──────── Information given ────────
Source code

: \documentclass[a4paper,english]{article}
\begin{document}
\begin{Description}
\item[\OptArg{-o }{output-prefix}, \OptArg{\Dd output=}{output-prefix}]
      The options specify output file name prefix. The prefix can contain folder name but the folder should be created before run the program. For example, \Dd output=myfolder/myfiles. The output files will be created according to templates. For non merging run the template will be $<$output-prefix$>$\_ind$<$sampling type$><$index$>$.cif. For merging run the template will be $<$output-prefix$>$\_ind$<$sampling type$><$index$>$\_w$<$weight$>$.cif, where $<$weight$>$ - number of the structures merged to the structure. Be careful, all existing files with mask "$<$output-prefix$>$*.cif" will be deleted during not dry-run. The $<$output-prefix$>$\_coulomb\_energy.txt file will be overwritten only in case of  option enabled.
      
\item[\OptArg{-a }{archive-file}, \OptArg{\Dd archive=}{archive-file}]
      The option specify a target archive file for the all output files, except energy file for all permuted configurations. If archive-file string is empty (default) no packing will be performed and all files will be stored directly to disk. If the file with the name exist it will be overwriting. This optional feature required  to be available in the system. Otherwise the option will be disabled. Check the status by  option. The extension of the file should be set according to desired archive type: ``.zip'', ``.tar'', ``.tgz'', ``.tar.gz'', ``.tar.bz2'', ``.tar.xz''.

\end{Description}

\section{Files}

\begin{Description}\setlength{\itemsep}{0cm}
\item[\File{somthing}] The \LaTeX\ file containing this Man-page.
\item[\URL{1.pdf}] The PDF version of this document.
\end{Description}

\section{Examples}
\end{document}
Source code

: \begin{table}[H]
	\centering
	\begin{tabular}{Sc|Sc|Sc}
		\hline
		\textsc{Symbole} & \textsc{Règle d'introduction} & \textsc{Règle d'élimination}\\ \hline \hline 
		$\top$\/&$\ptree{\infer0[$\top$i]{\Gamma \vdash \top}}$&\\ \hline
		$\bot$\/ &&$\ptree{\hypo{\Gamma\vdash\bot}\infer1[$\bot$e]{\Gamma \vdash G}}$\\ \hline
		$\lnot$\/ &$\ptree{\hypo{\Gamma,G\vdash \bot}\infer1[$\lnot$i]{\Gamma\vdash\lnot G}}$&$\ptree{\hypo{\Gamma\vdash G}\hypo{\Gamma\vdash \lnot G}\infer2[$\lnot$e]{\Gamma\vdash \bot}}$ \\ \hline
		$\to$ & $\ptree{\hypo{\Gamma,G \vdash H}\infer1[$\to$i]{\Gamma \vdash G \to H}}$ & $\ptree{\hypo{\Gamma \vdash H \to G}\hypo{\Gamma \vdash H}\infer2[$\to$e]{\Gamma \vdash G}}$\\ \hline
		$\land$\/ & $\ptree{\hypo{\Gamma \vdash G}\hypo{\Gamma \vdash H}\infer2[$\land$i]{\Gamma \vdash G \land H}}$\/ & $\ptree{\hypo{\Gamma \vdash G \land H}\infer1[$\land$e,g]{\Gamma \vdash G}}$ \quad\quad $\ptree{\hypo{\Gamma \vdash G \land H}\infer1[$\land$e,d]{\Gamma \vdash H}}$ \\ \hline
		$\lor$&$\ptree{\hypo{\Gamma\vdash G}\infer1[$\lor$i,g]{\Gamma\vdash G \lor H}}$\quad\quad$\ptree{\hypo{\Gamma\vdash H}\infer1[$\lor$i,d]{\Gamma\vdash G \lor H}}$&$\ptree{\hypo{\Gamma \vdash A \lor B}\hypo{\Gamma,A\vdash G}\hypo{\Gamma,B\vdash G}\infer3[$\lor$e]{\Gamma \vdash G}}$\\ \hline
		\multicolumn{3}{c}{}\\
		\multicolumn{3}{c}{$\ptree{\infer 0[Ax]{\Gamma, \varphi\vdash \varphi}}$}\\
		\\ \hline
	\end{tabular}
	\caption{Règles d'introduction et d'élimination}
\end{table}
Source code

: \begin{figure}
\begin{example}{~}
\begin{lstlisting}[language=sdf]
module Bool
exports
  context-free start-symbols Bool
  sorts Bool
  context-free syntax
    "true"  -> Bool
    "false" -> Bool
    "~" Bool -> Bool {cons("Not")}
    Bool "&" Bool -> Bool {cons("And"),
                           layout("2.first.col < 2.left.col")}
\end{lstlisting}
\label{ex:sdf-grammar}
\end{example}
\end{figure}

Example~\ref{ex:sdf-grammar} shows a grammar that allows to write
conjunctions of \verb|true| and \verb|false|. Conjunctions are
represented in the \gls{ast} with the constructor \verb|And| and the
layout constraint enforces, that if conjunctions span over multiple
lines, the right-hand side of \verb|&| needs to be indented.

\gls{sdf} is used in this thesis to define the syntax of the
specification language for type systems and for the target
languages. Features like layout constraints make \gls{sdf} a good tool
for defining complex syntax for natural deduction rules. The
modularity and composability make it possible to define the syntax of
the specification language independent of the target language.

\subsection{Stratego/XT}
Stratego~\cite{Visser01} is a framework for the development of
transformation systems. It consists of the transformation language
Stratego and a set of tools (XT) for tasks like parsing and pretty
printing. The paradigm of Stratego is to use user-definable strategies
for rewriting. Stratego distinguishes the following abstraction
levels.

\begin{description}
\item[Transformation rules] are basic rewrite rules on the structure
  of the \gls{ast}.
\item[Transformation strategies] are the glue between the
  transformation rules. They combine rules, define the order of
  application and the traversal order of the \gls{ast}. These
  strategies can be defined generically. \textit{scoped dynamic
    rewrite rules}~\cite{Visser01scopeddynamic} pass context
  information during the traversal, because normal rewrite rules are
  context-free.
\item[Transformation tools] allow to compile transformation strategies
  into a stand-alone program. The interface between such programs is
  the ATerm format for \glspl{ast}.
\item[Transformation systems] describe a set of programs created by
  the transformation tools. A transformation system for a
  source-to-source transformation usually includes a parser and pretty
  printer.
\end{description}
────────
Repeat the material above in full so that each line matches the original exactly.

Finished task:
Source code

: \documentclass[a4paper,english]{article}
\begin{document}
\begin{Description}
\item[\OptArg{-o }{output-prefix}, \OptArg{\Dd output=}{output-prefix}]
      The options specify output file name prefix. The prefix can contain folder name but the folder should be created before run the program. For example, \Dd output=myfolder/myfiles. The output files will be created according to templates. For non merging run the template will be $<$output-prefix$>$\_ind$<$sampling type$><$index$>$.cif. For merging run the template will be $<$output-prefix$>$\_ind$<$sampling type$><$index$>$\_w$<$weight$>$.cif, where $<$weight$>$ - number of the structures merged to the structure. Be careful, all existing files with mask "$<$output-prefix$>$*.cif" will be deleted during not dry-run. The $<$output-prefix$>$\_coulomb\_energy.txt file will be overwritten only in case of  option enabled.
      
\item[\OptArg{-a }{archive-file}, \OptArg{\Dd archive=}{archive-file}]
      The option specify a target archive file for the all output files, except energy file for all permuted configurations. If archive-file string is empty (default) no packing will be performed and all files will be stored directly to disk. If the file with the name exist it will be overwriting. This optional feature required  to be available in the system. Otherwise the option will be disabled. Check the status by  option. The extension of the file should be set according to desired archive type: ``.zip'', ``.tar'', ``.tgz'', ``.tar.gz'', ``.tar.bz2'', ``.tar.xz''.

\end{Description}

\section{Files}

\begin{Description}\setlength{\itemsep}{0cm}
\item[\File{somthing}] The \LaTeX\ file containing this Man-page.
\item[\URL{1.pdf}] The PDF version of this document.
\end{Description}

\section{Examples}
\end{document}
Source code

: \begin{table}[H]
	\centering
	\begin{tabular}{Sc|Sc|Sc}
		\hline
		\textsc{Symbole} & \textsc{Règle d'introduction} & \textsc{Règle d'élimination}\\ \hline \hline 
		$\top$\/&$\ptree{\infer0[$\top$i]{\Gamma \vdash \top}}$&\\ \hline
		$\bot$\/ &&$\ptree{\hypo{\Gamma\vdash\bot}\infer1[$\bot$e]{\Gamma \vdash G}}$\\ \hline
		$\lnot$\/ &$\ptree{\hypo{\Gamma,G\vdash \bot}\infer1[$\lnot$i]{\Gamma\vdash\lnot G}}$&$\ptree{\hypo{\Gamma\vdash G}\hypo{\Gamma\vdash \lnot G}\infer2[$\lnot$e]{\Gamma\vdash \bot}}$ \\ \hline
		$\to$ & $\ptree{\hypo{\Gamma,G \vdash H}\infer1[$\to$i]{\Gamma \vdash G \to H}}$ & $\ptree{\hypo{\Gamma \vdash H \to G}\hypo{\Gamma \vdash H}\infer2[$\to$e]{\Gamma \vdash G}}$\\ \hline
		$\land$\/ & $\ptree{\hypo{\Gamma \vdash G}\hypo{\Gamma \vdash H}\infer2[$\land$i]{\Gamma \vdash G \land H}}$\/ & $\ptree{\hypo{\Gamma \vdash G \land H}\infer1[$\land$e,g]{\Gamma \vdash G}}$ \quad\quad $\ptree{\hypo{\Gamma \vdash G \land H}\infer1[$\land$e,d]{\Gamma \vdash H}}$ \\ \hline
		$\lor$&$\ptree{\hypo{\Gamma\vdash G}\infer1[$\lor$i,g]{\Gamma\vdash G \lor H}}$\quad\quad$\ptree{\hypo{\Gamma\vdash H}\infer1[$\lor$i,d]{\Gamma\vdash G \lor H}}$&$\ptree{\hypo{\Gamma \vdash A \lor B}\hypo{\Gamma,A\vdash G}\hypo{\Gamma,B\vdash G}\infer3[$\lor$e]{\Gamma \vdash G}}$\\ \hline
		\multicolumn{3}{c}{}\\
		\multicolumn{3}{c}{$\ptree{\infer 0[Ax]{\Gamma, \varphi\vdash \varphi}}$}\\
		\\ \hline
	\end{tabular}
	\caption{Règles d'introduction et d'élimination}
\end{table}
Source code

: \begin{figure}
\begin{example}{~}
\begin{lstlisting}[language=sdf]
module Bool
exports
  context-free start-symbols Bool
  sorts Bool
  context-free syntax
    "true"  -> Bool
    "false" -> Bool
    "~" Bool -> Bool {cons("Not")}
    Bool "&" Bool -> Bool {cons("And"),
                           layout("2.first.col < 2.left.col")}
\end{lstlisting}
\label{ex:sdf-grammar}
\end{example}
\end{figure}

Example~\ref{ex:sdf-grammar} shows a grammar that allows to write
conjunctions of \verb|true| and \verb|false|. Conjunctions are
represented in the \gls{ast} with the constructor \verb|And| and the
layout constraint enforces, that if conjunctions span over multiple
lines, the right-hand side of \verb|&| needs to be indented.

\gls{sdf} is used in this thesis to define the syntax of the
specification language for type systems and for the target
languages. Features like layout constraints make \gls{sdf} a good tool
for defining complex syntax for natural deduction rules. The
modularity and composability make it possible to define the syntax of
the specification language independent of the target language.

\subsection{Stratego/XT}
Stratego~\cite{Visser01} is a framework for the development of
transformation systems. It consists of the transformation language
Stratego and a set of tools (XT) for tasks like parsing and pretty
printing. The paradigm of Stratego is to use user-definable strategies
for rewriting. Stratego distinguishes the following abstraction
levels.

\begin{description}
\item[Transformation rules] are basic rewrite rules on the structure
  of the \gls{ast}.
\item[Transformation strategies] are the glue between the
  transformation rules. They combine rules, define the order of
  application and the traversal order of the \gls{ast}. These
  strategies can be defined generically. \textit{scoped dynamic
    rewrite rules}~\cite{Visser01scopeddynamic} pass context
  information during the traversal, because normal rewrite rules are
  context-free.
\item[Transformation tools] allow to compile transformation strategies
  into a stand-alone program. The interface between such programs is
  the ATerm format for \glspl{ast}.
\item[Transformation systems] describe a set of programs created by
  the transformation tools. A transformation system for a
  source-to-source transformation usually includes a parser and pretty
  printer.
\end{description}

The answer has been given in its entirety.